Domain services encapsulate domain logic that does not belong to a single entity.

They answer the question:

“What rules exist that span multiple domain objects?”

Responsibilities

Domain services MAY: • coordinate multiple entities • compute derived domain values • enforce cross-aggregate rules

Domain services MUST: • use only domain concepts • return domain objects or primitives

Domain services MUST NOT: • access repositories • depend on application services • perform IO

Placement

core//domain/services/

Example • SeasonConfigurationFactory • ChampionshipAggregator • StrengthOfFieldCalculator

Domain services protect business integrity.
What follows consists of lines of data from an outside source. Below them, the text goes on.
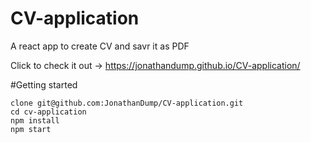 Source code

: # CV-application
A react app to create CV and savr it as PDF

Click to check it out -> https://jonathandump.github.io/CV-application/

#Getting started 
```
clone git@github.com:JonathanDump/CV-application.git
cd cv-application
npm install
npm start

```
Dependency Rules (Non-Negotiable)

Frontend Service → API Client → API Service → Core Use Case → Domain Service / Entity

Reverse dependencies are forbidden.

Anti-Patterns (Forbidden)

Frontend calling core directly API service constructing domain entities Use case returning DTOs Domain service accessing repositories Single class acting as multiple service types

Naming Conventions

Layer Naming Frontend *Service API *ApplicationService Core Application *UseCase, *Query Core Domain *Service, *Factory, *Calculator

Mental Model (Final)

Services coordinate. Use Cases decide. Domain enforces truth. Adapters translate.

If a class violates this mental model, it is in the wrong layer.

Final Summary • “Service” means different things in different layers • Mixing service types causes architectural decay • Clean Architecture remains simple when roles stay pure

This document defines the only allowed service roles in the system.